I first heard Owl City courtesy of Dr. Tony Shore. He played "Hot Air Balloon" on his ObviousPopcast a few weeks ago, and I hadn't heard anything so delightfully silly in some time. I then fell in love with the first single from Ocean Eyes, called "Fireflies." I was sure I would love this album.

But the actual experience of hearing 12 very similar-sounding Owl City songs back to back is somewhat wearying. Owl City is Adam Young, and his style is a kind of dancehall Death Cab - earnest alt-pop played on glimmering synthesizers. If Ronnie Martin (of Joy Electric) had a voice like Ben Gibbard's and a predilection for bad puns, he might sound like this.

But Ronnie Martin can write captivating melodies, something that eludes Adam Young here more often than not. The songs are all very basic, and I probably wouldn't like them very much if they were performed on guitar. The shimmery keyboards make this stand out, and I love them, particularly on more serious ones like "Fireflies" and "Meteor Shower." Young does slip into disco mode a bit too often for me, using that same orchestra-hit sound too many times, but the production on this album is top notch. It's the sameness of the songs that gets old.

As a side note, these lyrics are head-shakingly silly, which wouldn't be a problem if they weren't all delivered with aching emotion. The first line is "Take a long look at your textbook, 'cause I'm history," and it goes from there. "Dental Care" is actually about dental care, pivoting on the line "I've been to the dentist a thousand times, so I know the drill." Really.
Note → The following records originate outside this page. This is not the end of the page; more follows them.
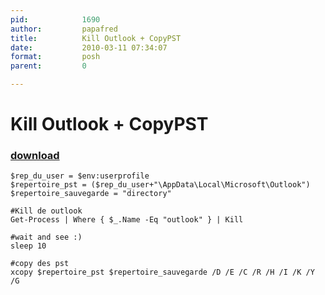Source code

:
 ```yaml
---
pid:            1690
author:         papafred
title:          Kill Outlook + CopyPST
date:           2010-03-11 07:34:07
format:         posh
parent:         0

---
```


# Kill Outlook + CopyPST

### [download](Scripts\1690.ps1)



```posh
$rep_du_user = $env:userprofile
$repertoire_pst = ($rep_du_user+"\AppData\Local\Microsoft\Outlook")
$repertoire_sauvegarde = "directory"

#Kill de outlook
Get-Process | Where { $_.Name -Eq "outlook" } | Kill

#wait and see :)
sleep 10

#copy des pst
xcopy $repertoire_pst $repertoire_sauvegarde /D /E /C /R /H /I /K /Y /G

```
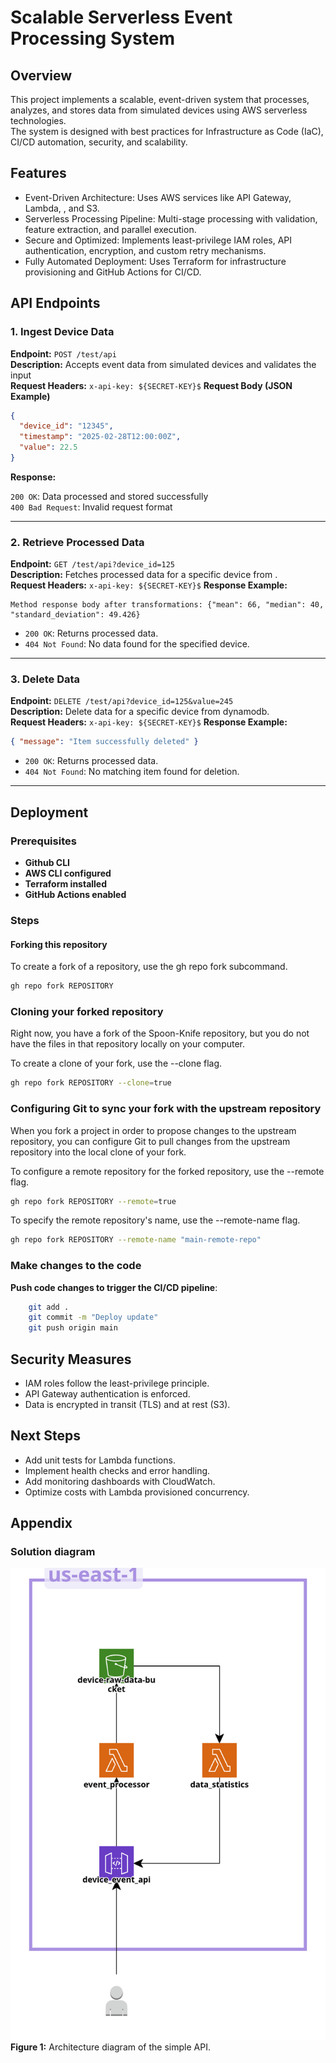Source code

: # Scalable Serverless Event Processing System

## Overview

This project implements a scalable, event-driven system that processes, analyzes, and stores data from simulated devices using AWS serverless technologies.  
The system is designed with best practices for Infrastructure as Code (IaC), CI/CD automation, security, and scalability.

## Features

- Event-Driven Architecture: Uses AWS services like API Gateway, Lambda, , and S3.
- Serverless Processing Pipeline: Multi-stage processing with validation, feature extraction, and parallel execution.
- Secure and Optimized: Implements least-privilege IAM roles, API authentication, encryption, and custom retry mechanisms.
- Fully Automated Deployment: Uses Terraform for infrastructure provisioning and GitHub Actions for CI/CD.

## API Endpoints

### 1. Ingest Device Data

**Endpoint:** `POST /test/api`  
**Description:** Accepts event data from simulated devices and validates the input  
**Request Headers:** `x-api-key: ${SECRET-KEY}$`
**Request Body (JSON Example)**

```json
{
  "device_id": "12345",
  "timestamp": "2025-02-28T12:00:00Z",
  "value": 22.5
}
```

**Response:**

`200 OK`: Data processed and stored successfully  
`400 Bad Request`: Invalid request format

---

### 2. Retrieve Processed Data

**Endpoint:** `GET /test/api?device_id=125`  
**Description:** Fetches processed data for a specific device from .  
**Request Headers:** `x-api-key: ${SECRET-KEY}$`
**Response Example:**

```
Method response body after transformations: {"mean": 66, "median": 40, "standard_deviation": 49.426}
```

- `200 OK`: Returns processed data.
- `404 Not Found`: No data found for the specified device.

---

### 3. Delete Data

**Endpoint:** `DELETE /test/api?device_id=125&value=245`  
**Description:** Delete data for a specific device from dynamodb.  
**Request Headers:** `x-api-key: ${SECRET-KEY}$`
**Response Example:**

```json
{ "message": "Item successfully deleted" }
```

- `200 OK`: Returns processed data.
- `404 Not Found`: No matching item found for deletion.

---

## Deployment

### Prerequisites

- **Github CLI**
- **AWS CLI configured**
- **Terraform installed**
- **GitHub Actions enabled**

### Steps

#### Forking this repository

To create a fork of a repository, use the gh repo fork subcommand.

```sh
gh repo fork REPOSITORY
```

### Cloning your forked repository

Right now, you have a fork of the Spoon-Knife repository, but you do not have the files in that repository locally on your computer.

To create a clone of your fork, use the --clone flag.

```sh
gh repo fork REPOSITORY --clone=true
```

### Configuring Git to sync your fork with the upstream repository

When you fork a project in order to propose changes to the upstream repository, you can configure Git to pull changes from the upstream repository into the local clone of your fork.

To configure a remote repository for the forked repository, use the --remote flag.

```sh
gh repo fork REPOSITORY --remote=true
```

To specify the remote repository's name, use the --remote-name flag.

```sh
gh repo fork REPOSITORY --remote-name "main-remote-repo"
```

### Make changes to the code

**Push code changes to trigger the CI/CD pipeline**:

```sh
    git add .
    git commit -m "Deploy update"
    git push origin main
```

## Security Measures

- IAM roles follow the least-privilege principle.
- API Gateway authentication is enforced.
- Data is encrypted in transit (TLS) and at rest (S3).

## Next Steps

- Add unit tests for Lambda functions.
- Implement health checks and error handling.
- Add monitoring dashboards with CloudWatch.
- Optimize costs with Lambda provisioned concurrency.

## Appendix

### Solution diagram

![simple-api architecture](Images/simple-api.png)
**Figure 1:** Architecture diagram of the simple API.
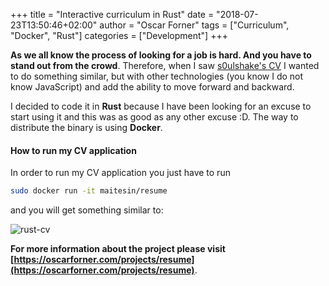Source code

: +++
title = "Interactive curriculum in Rust"
date = "2018-07-23T13:50:46+02:00"
author = "Oscar Forner"
tags = ["Curriculum", "Docker", "Rust"]
categories = ["Development"]
+++

**As we all know the process of looking for a job is hard. And you have to stand out from the crowd**. Therefore, when I saw [s0ulshake's CV](https://github.com/soulshake/cv.soulshake.net) I wanted to do something similar, but with other technologies (you know I do not know JavaScript) and add the ability to move forward and backward.

I decided to code it in **Rust** because I have been looking for an excuse to start using it and this was as good as any other excuse :D. The way to distribute the binary is using **Docker**.

#### How to run my CV application

In order to run my CV application you just have to run

``` bash
sudo docker run -it maitesin/resume
```

and you will get something similar to:

![rust-cv](/img/projects/cv.gif)

**For more information about the project please visit [https://oscarforner.com/projects/resume](https://oscarforner.com/projects/resume)**.

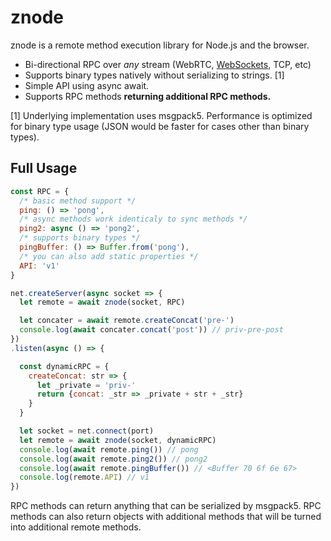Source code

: # znode

znode is a remote method execution library for Node.js and the browser.

* Bi-directional RPC over *any* stream (WebRTC, [WebSockets](https://github.com/maxogden/websocket-stream), TCP, etc)
* Supports binary types natively without serializing to strings. [1]
* Simple API using async await.
* Supports RPC methods **returning additional RPC methods.**

[1] Underlying implementation uses msgpack5. Performance is optimized for binary type usage (JSON would be faster for cases other than binary types).

## Full Usage

```javascript
const RPC = {
  /* basic method support */
  ping: () => 'pong',
  /* async methods work identicaly to sync methods */
  ping2: async () => 'pong2',
  /* supports binary types */
  pingBuffer: () => Buffer.from('pong'),
  /* you can also add static properties */
  API: 'v1'
}

net.createServer(async socket => {
  let remote = await znode(socket, RPC)

  let concater = await remote.createConcat('pre-')
  console.log(await concater.concat('post')) // priv-pre-post
})
.listen(async () => {

  const dynamicRPC = {
    createConcat: str => {
      let _private = 'priv-'
      return {concat: _str => _private + str + _str}
    }
  }

  let socket = net.connect(port)
  let remote = await znode(socket, dynamicRPC)
  console.log(await remote.ping()) // pong
  console.log(await remote.ping2()) // pong2
  console.log(await remote.pingBuffer()) // <Buffer 70 6f 6e 67>
  console.log(remote.API) // v1
})
```

RPC methods can return anything that can be serialized by msgpack5.
RPC methods can also return objects with additional methods that will
be turned into additional remote methods.
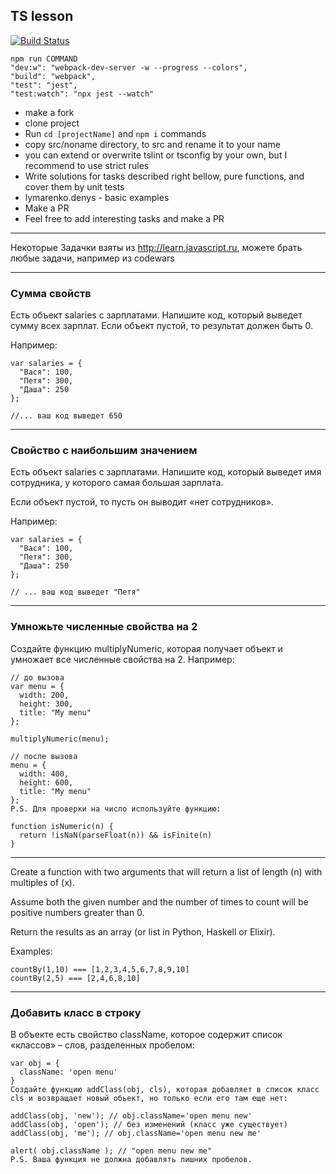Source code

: ## TS lesson

[![Build Status](https://travis-ci.org/LimarenkoDenis/GL-ts-lesson.svg?branch=master)](https://travis-ci.org/LimarenkoDenis/GL-ts-lesson)

```
npm run COMMAND
"dev:w": "webpack-dev-server -w --progress --colors",
"build": "webpack",
"test": "jest",
"test:watch": "npx jest --watch"
```

- make a fork
- clone project
- Run `cd [projectName]` and  `npm i` commands
- copy src/noname directory, to src and rename it to your name
- you can extend or overwrite tslint or tsconfig by your own, but I recommend to use strict rules
- Write solutions for tasks described right bellow, pure functions, and cover them by unit tests
- lymarenko.denys - basic examples
- Make a PR
- Feel free to add interesting tasks and make a PR


***


Некоторые Задачки взяты из http://learn.javascript.ru, можете брать любые задачи, например из codewars
***
### Сумма свойств
Есть объект salaries с зарплатами. Напишите код, который выведет сумму всех зарплат.
Если объект пустой, то результат должен быть 0.

Например:
```
var salaries = {
  "Вася": 100,
  "Петя": 300,
  "Даша": 250
};

//... ваш код выведет 650
```


***
### Свойство с наибольшим значением
Есть объект salaries с зарплатами. Напишите код, который выведет имя сотрудника, у которого самая большая зарплата.

Если объект пустой, то пусть он выводит «нет сотрудников».

Например:

```
var salaries = {
  "Вася": 100,
  "Петя": 300,
  "Даша": 250
};

// ... ваш код выведет "Петя"
```


***
### Умножьте численные свойства на 2
Создайте функцию multiplyNumeric, которая получает объект и умножает все численные свойства на 2. Например:
```
// до вызова
var menu = {
  width: 200,
  height: 300,
  title: "My menu"
};

multiplyNumeric(menu);

// после вызова
menu = {
  width: 400,
  height: 600,
  title: "My menu"
};
P.S. Для проверки на число используйте функцию:

function isNumeric(n) {
  return !isNaN(parseFloat(n)) && isFinite(n)
}
```



***
Create a function with two arguments that will return a list of length (n) with multiples of (x).

Assume both the given number and the number of times to count will be positive numbers greater than 0.

Return the results as an array (or list in Python, Haskell or Elixir).

Examples:
```
countBy(1,10) === [1,2,3,4,5,6,7,8,9,10]
countBy(2,5) === [2,4,6,8,10]
```


***
### Добавить класс в строку
В объекте есть свойство className, которое содержит список «классов» – слов, разделенных пробелом:
```
var obj = {
  className: 'open menu'
}
Создайте функцию addClass(obj, cls), которая добавляет в список класс cls и возвращает новый обьект, но только если его там еще нет:

addClass(obj, 'new'); // obj.className='open menu new'
addClass(obj, 'open'); // без изменений (класс уже существует)
addClass(obj, 'me'); // obj.className='open menu new me'

alert( obj.className ); // "open menu new me"
P.S. Ваша функция не должна добавлять лишних пробелов.
```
It's like Young heard "Vega-Tables" and took it as a challenge.

But when I'm not analyzing it, and I'm listening to one song at a time, I like Owl City quite a bit. The pure joy of this music makes me love life. Sometimes, that's all I need. Hear "Fireflies" here. If you like that, and can stand 11 more songs exactly like it, you'll dig this.